A lapinha de Inês

Dona Inês Carneiro de Almeida, 80 anos, este ano levou dois dias para armar a lapinha (abrigo, gruta, presépio) que enfeitará a casa dela no Natal. Foi um trabalho metódico, no qual utilizou pedras, blocos (tijolos), isopor, tocos e jericó, vegetação da caatinga conhecida como planta da ressureição – ela se fecha e aparenta estar seca no verão e se abre com a coloração bem verde com os primeiros pingos de chuva.

No passado, a dona de casa passava até sete dias, enfeitando a lapinha. Segundo o neto Edcarlos Almeida o processo de montagem consiste em por pedras e tijolos e cobri-los com as plantinhas, pintadas nas cores verde, amarela e dourada:

“Ela faz aqui, desmancha ali. Põe uma pedra de um jeito, muda. Coloca uma galha de árvore e troca de lado. Roda em torno do presépio até ver onde cada peça fica em melhor posição. Quando o cenário está pronto, utiliza enfeites de argila (carneiros, bois, jumentos, galinhas e patos) e bichos feitos de búzios ou de resina (saqués e gansos). Ainda tem as casinhas de barro e miniaturas de papelão e isopor. Ela é uma artesã bem criativa, que transforma qualquer coisa em arte” – diz o jovem.

Este ano, dona Inês estava preocupada por não saber se conseguiria manter a tradição de Ichu, sua terra natal, localizada a 180 quilômetros de Salvador (BA). Ela temia que a cirurgia para tirar um cisto do seio, feita recentemente, impedisse a realização de um trabalho que começou a fazer quando tinha oito anos.

As primeiras lapinhas eram bem menores do que a de hoje, que possui 1,5 m (metro) de largura, 2 m de comprimento e 1,2 m de altura. Eram feitas atrás de uma porta, pois sua mãe Maria Matilde Carneiro, a Mariquinha, era responsável por montar o belo presépio que ocupava um bom espaço na casa da Fazenda Aleluia, onde a família morava.

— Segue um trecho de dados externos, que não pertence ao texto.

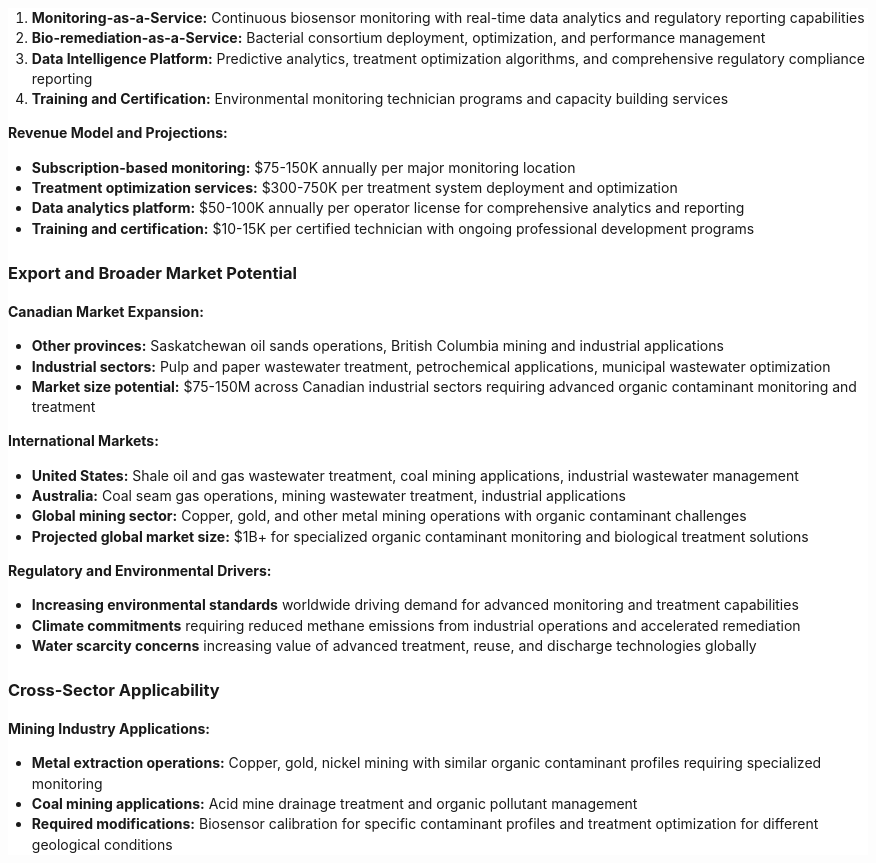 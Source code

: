 1. **Monitoring-as-a-Service:** Continuous biosensor monitoring with real-time data analytics and regulatory reporting capabilities
2. **Bio-remediation-as-a-Service:** Bacterial consortium deployment, optimization, and performance management
3. **Data Intelligence Platform:** Predictive analytics, treatment optimization algorithms, and comprehensive regulatory compliance reporting
4. **Training and Certification:** Environmental monitoring technician programs and capacity building services

**Revenue Model and Projections:**
- **Subscription-based monitoring:** $75-150K annually per major monitoring location
- **Treatment optimization services:** $300-750K per treatment system deployment and optimization
- **Data analytics platform:** $50-100K annually per operator license for comprehensive analytics and reporting
- **Training and certification:** $10-15K per certified technician with ongoing professional development programs

### Export and Broader Market Potential

**Canadian Market Expansion:**
- **Other provinces:** Saskatchewan oil sands operations, British Columbia mining and industrial applications
- **Industrial sectors:** Pulp and paper wastewater treatment, petrochemical applications, municipal wastewater optimization
- **Market size potential:** $75-150M across Canadian industrial sectors requiring advanced organic contaminant monitoring and treatment

**International Markets:**
- **United States:** Shale oil and gas wastewater treatment, coal mining applications, industrial wastewater management
- **Australia:** Coal seam gas operations, mining wastewater treatment, industrial applications
- **Global mining sector:** Copper, gold, and other metal mining operations with organic contaminant challenges
- **Projected global market size:** $1B+ for specialized organic contaminant monitoring and biological treatment solutions

**Regulatory and Environmental Drivers:**
- **Increasing environmental standards** worldwide driving demand for advanced monitoring and treatment capabilities
- **Climate commitments** requiring reduced methane emissions from industrial operations and accelerated remediation
- **Water scarcity concerns** increasing value of advanced treatment, reuse, and discharge technologies globally

### Cross-Sector Applicability

**Mining Industry Applications:**
- **Metal extraction operations:** Copper, gold, nickel mining with similar organic contaminant profiles requiring specialized monitoring
- **Coal mining applications:** Acid mine drainage treatment and organic pollutant management
- **Required modifications:** Biosensor calibration for specific contaminant profiles and treatment optimization for different geological conditions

Só depois de se casar e se mudar para a Fazenda Massapê, Inês, aos 18 anos, conseguiu fazer a lapinha do jeito que sonhava: bem grande.

Havia uma outra lacuna a ser preenchida antes do casamento com José Jaime de Almeida, hoje com 86 anos. É costume em Ichu, cidade com cerca de 6.200 habitantes, sendo 72% católicos, os filhos herdarem os santos que os pais cultuavam e manter a devoção.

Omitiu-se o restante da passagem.